Insuranceciooutlook

Adopting Innovative Insurance Data Models

Thomas Fletcher, PhD, VP, Data Analytics, North America Life, PartnerRe [NYSE:PRE-J]

Thomas Fletcher, PhD, VP, Data Analytics, North America Life, PartnerRe [NYSE:PRE-J]

While data has always been used in insurance underwriting, much of the industry has undergone a significant transformation. In the Life Insurance industry, for example, data were used from medical exams, medical records, prescription histories, motor vehicle records and so forth. In more recent years, many more sources of data have emerged and are being leveraged for more cases (lower face amounts, acceleration of the process, and foregoing some medical tests). 

Many years ago, my then boss said in reference to the evaluation of a vendor-produced model, “protect the company; but, while they may build the model differently than you would, that doesn’t make it incorrect”. There are a few seemingly conflicting messages here. As such, below, I share my experiences over the last couple of decades in evaluation of innovative tools brought forth. Data can be viewed much like penicillin. Revolutionary in its potential impact, but not all mold is valuable. In a world where barbers are more heavily regulated than data scientists, what should you do if your boss asks you to protect the company and ensure the product you are evaluating is worthwhile?

Data Availability and Consistency

It is not uncommon to start a project where one realizes the data used for modeling isn’t available in production. This is, of course, a necessary and critical condition. Likewise, the source of the data and the data themselves must be consistent. Think if we were tracking some phenomenon and the measuring stick kept moving (imperial vs metric). The same info from day to day might have different meanings. When evaluating whether some new source (data, model, tool) is contributing value, we should ensure that the lineage and reliability of the data are known.

Data Relevance

To the extent possible, one should make an effort to link any data used to the outcome in a conceptual sense. The causal chain may be long and full of dependencies, but data should be relevant, nonetheless. Relevance can usually be determined by domain experts. As a stretch example, consider contextual factors such as poverty, family history, and access to healthcare. It might be a long chain of events, but one could work through the logic to show relevance. Contextual factors lead to certain lifestyle characteristics, which then lead to specific behaviors (exercise, eating habits) that, in turn, impact the body (BMI, Cholesterol, blood sugar). I have seen many people make the argument that the correlation is good enough. This may be true until a realization that other factors are driving the correlation or one is defending the use of such data to a regulator.

Is the tool valid? 

Validity of the tool simply refers to whether or not the tool/ model measures what it purports to measure. If the model is designed to identify non-disclosure (e.g., smokers who claim to be non-smokers), then it should do so. Generally, a model is designed with only one target in mind, and there should be solid empirical evidence that the model indeed captures that target (and not something else). There are means to show validity in an empirical as well as rational sense. Likewise, such validity should be considered in concert with other tools. Will the model or tool have incremental validity above any current processes?

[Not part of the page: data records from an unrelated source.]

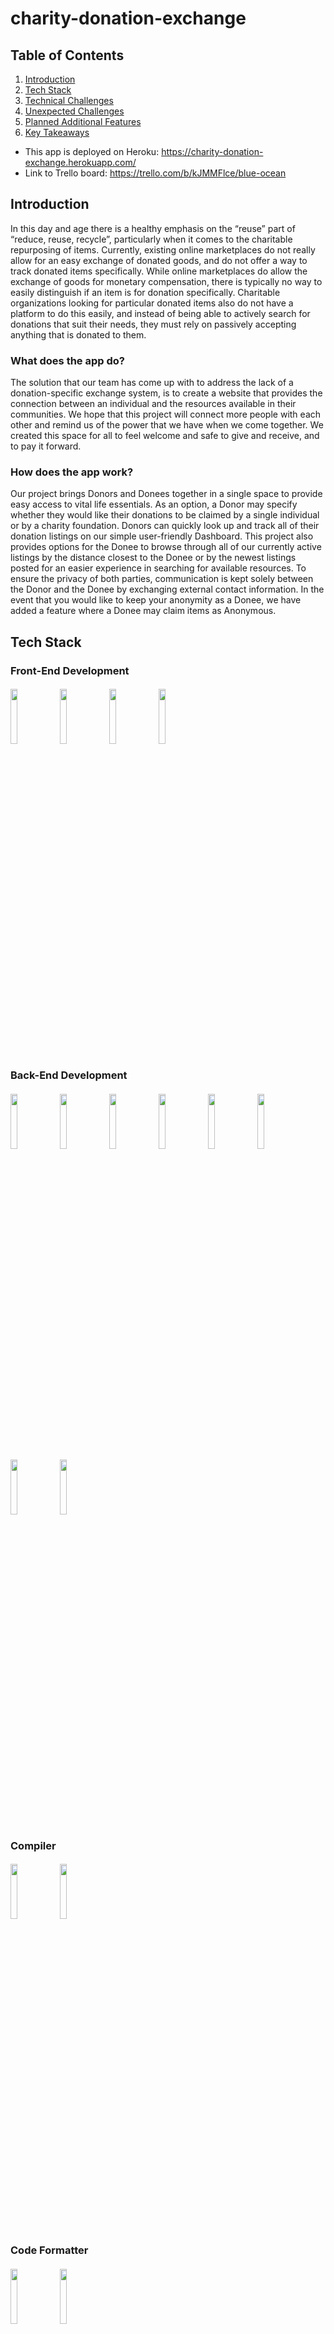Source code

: 

# charity-donation-exchange

## Table of Contents
1. [Introduction](https://github.com/hr-nyc39-blue-ocean/charity-donation-exchange/blob/dev/README.md#introduction)
2. [Tech Stack](https://github.com/hr-nyc39-blue-ocean/charity-donation-exchange/blob/dev/README.md#tech-stack)
3. [Technical Challenges](https://github.com/hr-nyc39-blue-ocean/charity-donation-exchange/blob/dev/README.md#technical-challenges)
4. [Unexpected Challenges](https://github.com/hr-nyc39-blue-ocean/charity-donation-exchange/blob/dev/README.md#unexpected-challenges)
5. [Planned Additional Features](https://github.com/hr-nyc39-blue-ocean/charity-donation-exchange/blob/dev/README.md#planned-features)
6. [Key Takeaways](https://github.com/hr-nyc39-blue-ocean/charity-donation-exchange/blob/dev/README.md#key-takeaways)


* This app is deployed on Heroku: https://charity-donation-exchange.herokuapp.com/
* Link to Trello board: https://trello.com/b/kJMMFlce/blue-ocean

## Introduction

In this day and age there is a healthy emphasis on the “reuse” part of “reduce, reuse, recycle”, particularly when it comes to the charitable repurposing of items. Currently, existing online marketplaces do not really allow for an easy exchange of donated goods, and do not offer a way to track donated items specifically. While online marketplaces do allow the exchange of goods for monetary compensation, there is  typically  no  way  to  easily  distinguish if an item is for donation  specifically.  Charitable organizations looking for particular donated items also do not have a platform to do this easily, and instead of being able to actively search for donations that suit their needs, they must rely on passively accepting anything that is donated to them.  

### What does the app do?

The solution that our team has come up with to address the lack of a donation-specific exchange system, is to  create  a  website  that provides the connection between an individual and the resources available in their communities. We hope that this  project  will  connect more people with each other and remind us of the power that we have when we come together. We created this space for all to feel welcome and safe to give and receive, and to pay it forward.  

### How does the app work?

Our project brings Donors and Donees together in a single space to provide easy access to vital life essentials. As an option, a Donor may specify whether they would like their donations to be claimed by a single individual or by a charity foundation. Donors can quickly look up and track all of their donation listings on our simple user-friendly Dashboard. This project also  provides options  for  the  Donee  to  browse through all of our currently active listings by the distance closest to the Donee or by the newest listings  posted for  an  easier  experience  in searching for available resources. To ensure the privacy of both parties, communication is kept solely between the Donor and the Donee by exchanging external contact information. In the event that you would like to keep your anonymity as a Donee, we have added a feature where a Donee may claim items as Anonymous. 

## Tech Stack

### Front-End Development

####  <img width="15%" src="https://www.vectorlogo.zone/logos/reactjs/reactjs-ar21.svg"> <img width="15%" src="https://www.vectorlogo.zone/logos/netlifyapp_watercss/netlifyapp_watercss-ar21.svg"> <img width="15%" src="https://raw.githubusercontent.com/styled-components/brand/master/styled-components.png"> <img width="15%" src="https://www.vectorlogo.zone/logos/sass-lang/sass-lang-icon.svg">


### Back-End Development

####  <img width="15%" src="https://www.vectorlogo.zone/logos/nodejs/nodejs-ar21.svg"> <img width="15%" src="https://www.vectorlogo.zone/logos/nodemonio/nodemonio-ar21.svg"> <img width="15%" src="https://www.vectorlogo.zone/logos/expressjs/expressjs-ar21.svg"> <img width="15%" src="https://user-images.githubusercontent.com/8939680/57233884-20344080-6fe5-11e9-8df3-0df1282e1574.png"> <img width="15%" src="https://www.vectorlogo.zone/logos/mysql/mysql-ar21.svg"> <img width="15%" src="https://stackjava.com/wp-content/uploads/2018/03/bcrypt-logo.jpg"> <img width="15%" src="https://www.devonblog.com/wp-content/uploads/2018/08/jwt_05.jpg"> <img width="15%" src="https://www.vectorlogo.zone/logos/npmjs/npmjs-ar21.svg">


### Compiler

####  <img width="15%" src="https://www.vectorlogo.zone/logos/js_webpack/js_webpack-ar21.svg"> <img width="15%" src="https://www.vectorlogo.zone/logos/babeljs/babeljs-ar21.svg">

### Code Formatter

####  <img width="15%" src="https://www.vectorlogo.zone/logos/eslint/eslint-ar21.svg"> <img width="15%" src="https://raw.githubusercontent.com/prettier/prettier-logo/master/images/prettier-banner-light.png">

### Testing

#### <img width="15%" src="https://www.vectorlogo.zone/logos/newrelic/newrelic-ar21.svg"> <img width="15%" src="https://res.cloudinary.com/crunchbase-production/image/upload/c_lpad,h_256,w_256,f_auto,q_auto:eco,dpr_1/v1420816527/efcb3lfvkif27xsoreye.png">  <img width="15%" src="https://onward.justia.com/wp-content/uploads/2021/08/Website-Metrics-With-Google-Lighthouse-1024x538.png">

### Project Management

####  <img width="15%" src="https://www.vectorlogo.zone/logos/trello/trello-ar21.svg">

### Deployment
####  <img width="15%" src="https://www.vectorlogo.zone/logos/amazon_aws/amazon_aws-ar21.svg"> <img width="15%" src="https://www.vectorlogo.zone/logos/heroku/heroku-ar21.svg"> <img width="15%" src="https://www.vectorlogo.zone/logos/docker/docker-ar21.svg">

### Product Demo
#### Landing page
![image](https://user-images.githubusercontent.com/89167923/146623939-e82d0a46-3a31-4833-acdd-f8d9da5fc196.png)

#### Distance sort functionality
https://user-images.githubusercontent.com/89167923/146624259-0ae642ce-e22d-442d-8e91-c8723f037979.mov

#### Newest sort functionality
https://user-images.githubusercontent.com/89167923/146624342-a9954d51-fe6a-4e95-9cc1-f7d096818bb5.mov

#### Sign-up Modal with Username and Email duplication check via MySQL DB
https://user-images.githubusercontent.com/89167923/146645548-5a0c0f02-87fd-43a2-be5e-6f29edd2f44c.mov

#### Hashing functionality for password (Freshly created account "John123456" with password "123", but password was hashed and stored in DB instead of cleartext)
<img width="732" alt="Screen Shot 2021-12-17 at 8 36 02 PM" src="https://user-images.githubusercontent.com/89167923/146624709-44405285-8caa-4b65-b02c-d2b9dd15b1c6.png">

#### Creating a new listing
https://user-images.githubusercontent.com/89167923/146624765-812a8b9c-6b5b-4aae-8d90-ac46edf70a09.mov

#### Claiming a listing which will transmit the claimer info to the donor's dashboard
https://user-images.githubusercontent.com/89167923/146624946-404346b7-4c27-4a55-8f6e-caed59fcd82a.mov

#### Cancelling a listing
https://user-images.githubusercontent.com/89167923/146625149-c3e4ca00-2f69-49cf-b875-4927bd406576.mov


#### Marking a listing as complete
https://user-images.githubusercontent.com/89167923/146625101-5f4507d0-6967-4728-8988-6d78deb5d560.mov


#### Dashboard listing filter functionalities
https://user-images.githubusercontent.com/89167923/146625079-5331321e-55b2-4e7b-b6da-5678a4186043.mov



## Technical Challenges 

### Images to be sorted out later
![image](https://user-images.githubusercontent.com/89167923/146597966-75c4b9a8-a460-4b08-ab93-48ef7db8febf.png)
![image](https://user-images.githubusercontent.com/89167923/146598142-c75e2e5e-2d87-4aa2-90ce-fbcab0948dfa.png)
![image](https://user-images.githubusercontent.com/18966944/146622494-c1d72ded-c8e9-4d70-8296-6e9fec1dd896.png)
![image](https://user-images.githubusercontent.com/18966944/146622644-76733750-c8bd-4d79-b50b-2bac0337c550.png)
![image](https://user-images.githubusercontent.com/18966944/146622658-0756a503-5691-457b-a46e-9c50c488e3c5.png)


Technical challenges and research that you anticipated:

* Managing git workflow among a larger team (5 people)
    * Plan: Make sure everyone is clear on the proper operating procedures for Pull Requests/Making changes/etc., communicate often
    * Takeaway: There was a need for more communication while making changes, such as giving other people a heads up before editing their code on a shared branch. It is best practice to be sure to merge the pull requests as soon as the code review is completed. It would have been beneficial to set up a testing suite to test for functionality much faster before and after each PR
* Implementing a robust authentication feature
    * Plan: Assign the task to a person who will research the relevant methods needed and implement them
    * Takeaway: There are various technologies used for authentication so this needs to be approached with the actual use-case in mind. We also need to be mindful of the vulnerabilities that a particular technology may unexpectedly introduce to the app
* Connecting all the components (that were individually worked on) together to achieve functionality
    * Plan: The intent was to constantly communicate with one another whenever working on connecting components that were built by different people, ensuring functionality before making merges or pull requests
    * Takeaway: Even a small change in one component can introduce bugs and other malfunctions in other components that interact with said component. Having one developer be the authority on the format or shape of the expected data in one component can help with efficiency since other developers can simply work on matching that format in the data they are sending out. It is better to follow the Agile approach of building iteratively instead of incrementally (make sure the components are integrated early and often as opposed to each person just working on building a complex component that later will take forever to integrate with other components)


## Unexpected Challenges

* Splitting up the work (actual coding) among team members
    * Why was it a challenge: there were multiple ways of splitting up the work such as by component or by service (front-end, back-end, db, api) and we were unsure which method was most commonly used in real life situations and how efficient each method would be
    * What did we learn: as recommended to us, each developer taking charge of a service and everyone working on their own service in parallel with others and integrating them at various points in time proved to be an efficient use of time as there was little downtime in terms of having to wait on the work of others (which would’ve been the case if each person was in charge of a full stack slice of the entire app)
* Debugging (more than expected)
    * Why was it a challenge: since each person only worked on their own service mostly, if a debugging session involved checking the entire app and each component, sometimes it would be hard to follow the flow of operations/data because you were unfamiliar with other people’s code
        * If code was changed during a debugging session when it wasn’t your own code and the original author was not made aware of those changes, they could’ve gone and implemented other functionalities based on that now-changed code which would’ve led to further bugs and broken functionalities.
    * What did we learn: don’t change other people’s code on branches that will later be used by the rest of the team, if you have to edit others' code in this context let them know or talk to them beforehand to get their permission. Whenever a debugging session encompasses more than a single service, invite the relevant team members so that they can quickly parse through their code for you and help make the session end faster. Make use of video conferencing collaboration features more so we’re not just verbally communicating at a single person sharing their screen 
* Sorting by Distance
    * Why was it a challenge: we agreed to implement this feature at the initial meeting with client. However, it turned out to be a bit more complex than we had originally envisioned, because the idea was to take in a zip code from a user and calculate the distance from that zip code to the zip code of each listing in the database, and there wasn’t a straightforward way to calculate distance between two zip codes.
    * We brainstormed a number of solutions including
        * Using an external API service that provided the distance between two queried zip codes (scrapped because query limit was 10 an hour)
        * Using the Google Maps API (scrapped because it was a paid service and we didn’t have a budget)
        * Sorting instead by borough (since this app’s scope would be NYC only, per client) or city (scrapped in lieu of better solution)
        * Having a static object that has all NYC zip codes and their distance from one another (scrapped because very hard to make)
        * Extracting global coordinates from each zip code and then using a geolocation formula to calculate the distance between those two sets of coordinates (feasible, we had found a csv file with all zipcode/coordinates data pairs, but scrapped due to finding a npm module that accomplishes exactly the same goal for us)
        * Actual solution: basically the previous bullet but someone had bundled all the functionality into a single npm module which we installed and implemented




## Planned Features

What additional features do you plan to add, how do you plan to implement those features?

* Extra features
    * Being able to upload multiple photo urls for a listing
    * Live chat or other more robust communication feature for donor <-> donee
    * Edit listing
    * Search function (keyword, category, etc.)
* Refactoring: 
    * React Context
    * React Router
* Authentication
   * Implementing Google OAuth to add other signup/login options for users
* Optimization:
    * Page load/Lighthouse related metrics
    * Load balancing/nginx/redis caching
    * Stress testing to ensure scalability




## Key Takeaways  

Key lessons from working with an external stakeholder
* The client was not technologically well-versed, so we had to translate what she was requesting into technical action items that could then be easily broken down further in terms of ticketing and planning so that it could be implemented through code
* Given the limited time, at inception we needed to set the exact scope of the project in terms of features, functionality, and deliverables
* Before showing the client the final proposal, we needed to really deliberate and plan out if each of the features the client requested would be feasible in terms of actual implementation, and if so, to what degree
* The project proposal gave us the opportunity to come back to the client with specific deliverables and design ideas that we thought we could achieve within the project timeline, and have the client go through it and set her expectations on the final product

Key lessons from user stories/ticketing
* User stories are non-technical in that they come almost directly from the client’s requested features
* Translating these stories into tickets that are isolated from one another in terms of service so that a single programmer can work on it on their own proved to be trickier than originally expected
* Learned that it’s always better to break down a user story into as granular of a ticket as you can make it, since it will simplify the task at hand
* Always make sure tickets are assigned to individuals and that everyone is aware of who is working on which ticket so the process is efficient and people are always working in parallel

Key lessons from standups/code reviews
* It is beneficial to set specific daily goals so that you always have a clear idea of what you should be accomplishing by the end of that day
* In addition, setting tangible group goals in order of priority (MVP first, then other features, etc) would’ve helped with productivity even more
* Code reviews could’ve been a bit more thorough and functionality testing should’ve been performed a bit more often instead of instant merging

"Data can be viewed much like penicillin. Revolutionary in its potential impact, but not all mold is valuable" 

Utility – will it be useful? 

Not all models have to be empirically strong to yield value. To the extent that a model adds (as in incremental validity above) unique information, it may prove useful. I have seen strong models go unused because the case wasn’t made as to what it would solve or the benefits gained from its use, and I have seen moderate models put into place because of the utility they bring.

The issue of the usefulness of the model is somewhat dependent on how any thresholds used are set. The same model could be deployed at two different companies, each with different goals and different thresholds, and one company may find utility whereas the other may not. Likewise, setting thresholds could impact any fairness concerns – see below. Goals in terms of model impact may also vary widely depending on the application or function (e.g., marketing vs underwriting). In life insurance, typically, the model would be helpful to (a) achieve similar mortality results with greater efficiency and, therefore, more throughput (higher number of applications resulting in underwritten policies) or (b) lower mortality results from a similar number of applications. Of course, other goals can be met, but the point is that careful attention to the threshold setting will directly impact the achievement of these two separate goals. To be useful, the model should be sound enough to have the flexibility to achieve its stated goals. 

Are there any fairness concerns?

Finally, to ensure a data/model/tool will add to an organization’s goals, one must ascertain the extent to which the model may introduce unfair discrimination. While, historically, insurance companies have not collected protected class information, this is an emerging requirement. Does the model work differently for some protected classes? Does the model contain data that masks certain classes without actually being linked to the outcome of interest (e.g., more strongly related to race than to the target)? Will the use of the model yield disparate outcomes that are not justified by the underlying risk? These are all considerations when adopting a new model or tool. 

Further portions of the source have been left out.